Although not everyone can forge an American bald eagle from the remains of a towering oak tree, Richard Mullen, Diane Drinan and Justin Gordon sure can.
Mullen, a Navy reservist from the Vietnam era and a Georgetown resident, and Drinan, the executive director of the Georgetown Housing Authority, are raising money to hire Gordon, a Groveland wood and sand sculptor, to “release” the hidden eagle from the remains of a 9-foot tree stump.
When completed, the sculpture will honor those who have served military duty. It will also act as a site of beauty for contemplation and reflection within the Trestle Way Georgetown Housing Authority complex.
The idea began with a disaster.
Drinan had issued plans for tree removal at the Trestle Way complex last spring. The morning of the removal, she arrived at work a half-hour early and found that one of the trees already cut was not intended for removal.
“I sent the crew home and began searching for a chain saw artist,” Drinan said. “By the end of the day, I had found out we needed a 9-foot stump. So that is what we did. We cut it to a 9-foot stump.

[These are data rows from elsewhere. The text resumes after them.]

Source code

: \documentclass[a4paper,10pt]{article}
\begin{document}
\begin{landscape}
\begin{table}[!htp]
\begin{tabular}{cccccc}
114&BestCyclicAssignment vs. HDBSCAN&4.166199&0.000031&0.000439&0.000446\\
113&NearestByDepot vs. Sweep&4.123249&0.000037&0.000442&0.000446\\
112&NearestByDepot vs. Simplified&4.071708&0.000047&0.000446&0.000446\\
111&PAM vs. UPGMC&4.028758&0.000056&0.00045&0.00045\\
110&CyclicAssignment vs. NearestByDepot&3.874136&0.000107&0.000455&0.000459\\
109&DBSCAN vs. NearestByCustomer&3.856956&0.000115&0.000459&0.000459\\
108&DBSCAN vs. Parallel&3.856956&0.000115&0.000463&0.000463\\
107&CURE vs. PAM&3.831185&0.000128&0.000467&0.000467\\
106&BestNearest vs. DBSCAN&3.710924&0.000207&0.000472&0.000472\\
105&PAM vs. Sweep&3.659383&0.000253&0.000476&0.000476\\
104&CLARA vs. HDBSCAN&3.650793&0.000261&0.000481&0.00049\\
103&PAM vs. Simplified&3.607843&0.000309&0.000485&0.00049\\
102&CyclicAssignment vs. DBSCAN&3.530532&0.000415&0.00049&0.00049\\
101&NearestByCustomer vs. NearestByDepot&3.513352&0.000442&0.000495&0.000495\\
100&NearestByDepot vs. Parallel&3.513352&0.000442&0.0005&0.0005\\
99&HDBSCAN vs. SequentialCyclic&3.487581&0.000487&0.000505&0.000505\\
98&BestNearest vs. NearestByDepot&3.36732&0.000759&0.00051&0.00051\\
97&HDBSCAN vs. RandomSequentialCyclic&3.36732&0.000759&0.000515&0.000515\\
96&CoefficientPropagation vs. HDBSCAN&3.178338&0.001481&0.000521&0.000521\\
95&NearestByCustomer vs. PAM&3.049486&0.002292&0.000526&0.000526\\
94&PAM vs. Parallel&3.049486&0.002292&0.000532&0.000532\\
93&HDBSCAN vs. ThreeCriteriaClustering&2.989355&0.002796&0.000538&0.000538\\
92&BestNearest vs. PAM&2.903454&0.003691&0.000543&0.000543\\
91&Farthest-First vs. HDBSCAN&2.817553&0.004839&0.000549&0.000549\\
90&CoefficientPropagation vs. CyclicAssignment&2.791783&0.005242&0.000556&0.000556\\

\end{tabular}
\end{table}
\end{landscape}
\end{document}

“Luckily, I came in a half-hour early that day,” she said. “I saw the vets memorial just right when I looked at (the tree), vets because that is who we have here.”

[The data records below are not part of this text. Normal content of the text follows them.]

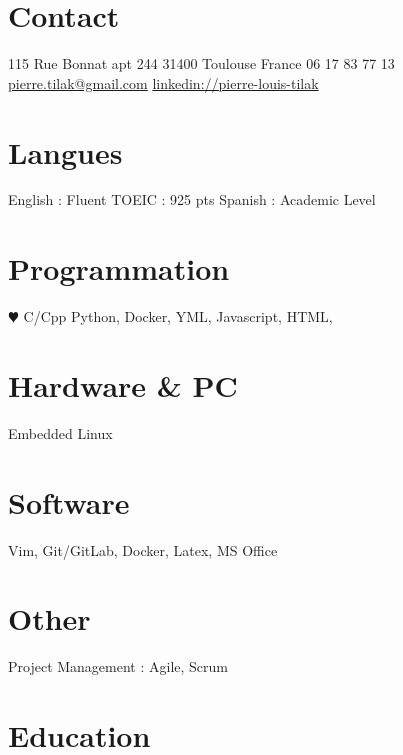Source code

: \documentclass[a4paper]{friggeri-cv} %
\begin{document}


\begin{aside} %
\section{Contact}
115 Rue Bonnat apt 244
31400 Toulouse
France
06 17 83 77 13
~
\href{mailto:pierre.tilak@gmail.com}{pierre.tilak@gmail.com}
\href{https://www.linkedin.com/pub/pierre-louis-tilak/96/162/a83}{linkedin://pierre-louis-tilak}
\section{Langues}
English : Fluent
TOEIC : 925 pts 
Spanish : Academic Level\bigskip\bigskip
\section{Programmation}
{\color{red} $\varheartsuit$} C/Cpp
Python, Docker, YML,
Javascript,
HTML,\bigskip\bigskip
\section{Hardware \& PC}
Embedded Linux\bigskip\bigskip
\section{Software}
Vim, Git/GitLab, Docker, Latex, MS Office\bigskip\bigskip
\section{Other}
Project Management : Agile, Scrum	
\end{aside}


\section{Education}
\end{document}
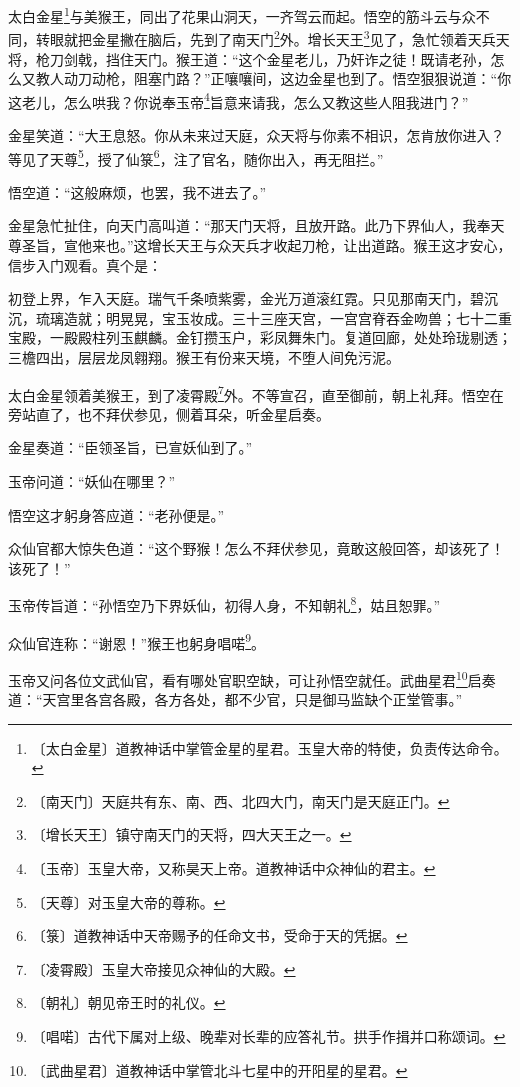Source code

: \documentclass[12pt,UTF-8,openany]{ctexbook}
\begin{document}
\begin{Large}
    
    太白金星\footnote{〔太白金星〕道教神话中掌管金星的星君。玉皇大帝的特使，负责传达命令。}与美猴王，同出了花果山洞天，一齐驾云而起。悟空的筋斗云与众不同，转眼就把金星撇在脑后，先到了南天门\footnote{〔南天门〕天庭共有东、南、西、北四大门，南天门是天庭正门。}外。增长天王\footnote{〔增长天王〕镇守南天门的天将，四大天王之一。}见了，急忙领着天兵天将，枪刀剑戟，挡住天门。猴王道：“这个金星老儿，乃奸诈之徒！既请老孙，怎么又教人动刀动枪，阻塞门路？”正嚷嚷间，这边金星也到了。悟空狠狠说道：“你这老儿，怎么哄我？你说奉玉帝\footnote{〔玉帝〕玉皇大帝，又称昊天上帝。道教神话中众神仙的君主。}旨意来请我，怎么又教这些人阻我进门？”
    
    金星笑道：“大王息怒。你从未来过天庭，众天将与你素不相识，怎肯放你进入？等见了天尊\footnote{〔天尊〕对玉皇大帝的尊称。}，授了仙箓\footnote{〔箓〕道教神话中天帝赐予的任命文书，受命于天的凭据。}，注了官名，随你出入，再无阻拦。”
    
    悟空道：“这般麻烦，也罢，我不进去了。”
    
    金星急忙扯住，向天门高叫道：“那天门天将，且放开路。此乃下界仙人，我奉天尊圣旨，宣他来也。”这增长天王与众天兵才收起刀枪，让出道路。猴王这才安心，信步入门观看。真个是：
    
    初登上界，乍入天庭。瑞气千条喷紫雾，金光万道滚红霓。只见那南天门，碧沉沉，琉璃造就；明晃晃，宝玉妆成。三十三座天宫，一宫宫脊吞金吻兽；七十二重宝殿，一殿殿柱列玉麒麟。金钉攒玉户，彩凤舞朱门。复道回廊，处处玲珑剔透；三檐四出，层层龙凤翱翔。猴王有份来天境，不堕人间免污泥。
    
    太白金星领着美猴王，到了凌霄殿\footnote{〔凌霄殿〕玉皇大帝接见众神仙的大殿。}外。不等宣召，直至御前，朝上礼拜。悟空在旁站直了，也不拜伏参见，侧着耳朵，听金星启奏。
    
    金星奏道：“臣领圣旨，已宣妖仙到了。”
    
    玉帝问道：“妖仙在哪里？”
    
    悟空这才躬身答应道：“老孙便是。”
    
    众仙官都大惊失色道：“这个野猴！怎么不拜伏参见，竟敢这般回答，却该死了！该死了！”
    
    玉帝传旨道：“孙悟空乃下界妖仙，初得人身，不知朝礼\footnote{〔朝礼〕朝见帝王时的礼仪。}，姑且恕罪。”
    
    众仙官连称：“谢恩！”猴王也躬身唱喏\footnote{〔唱喏〕古代下属对上级、晚辈对长辈的应答礼节。拱手作揖并口称颂词。}。
    
    玉帝又问各位文武仙官，看有哪处官职空缺，可让孙悟空就任。武曲星君\footnote{〔武曲星君〕道教神话中掌管北斗七星中的开阳星的星君。}启奏道：“天宫里各宫各殿，各方各处，都不少官，只是御马监缺个正堂管事。”
    

\end{Large}
\end{document}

Mullen added that Drinan has a warm spot in her heart for all veterans and the service they have contributed. They both see the sculpture as a way to honor veterans of all wars.
The tree stump is centrally located near the resident office and a turnaround in the Trestle Way complex. A bench already in place will serve as an invitation for anyone to sit and easily commune with the eagle sculpture.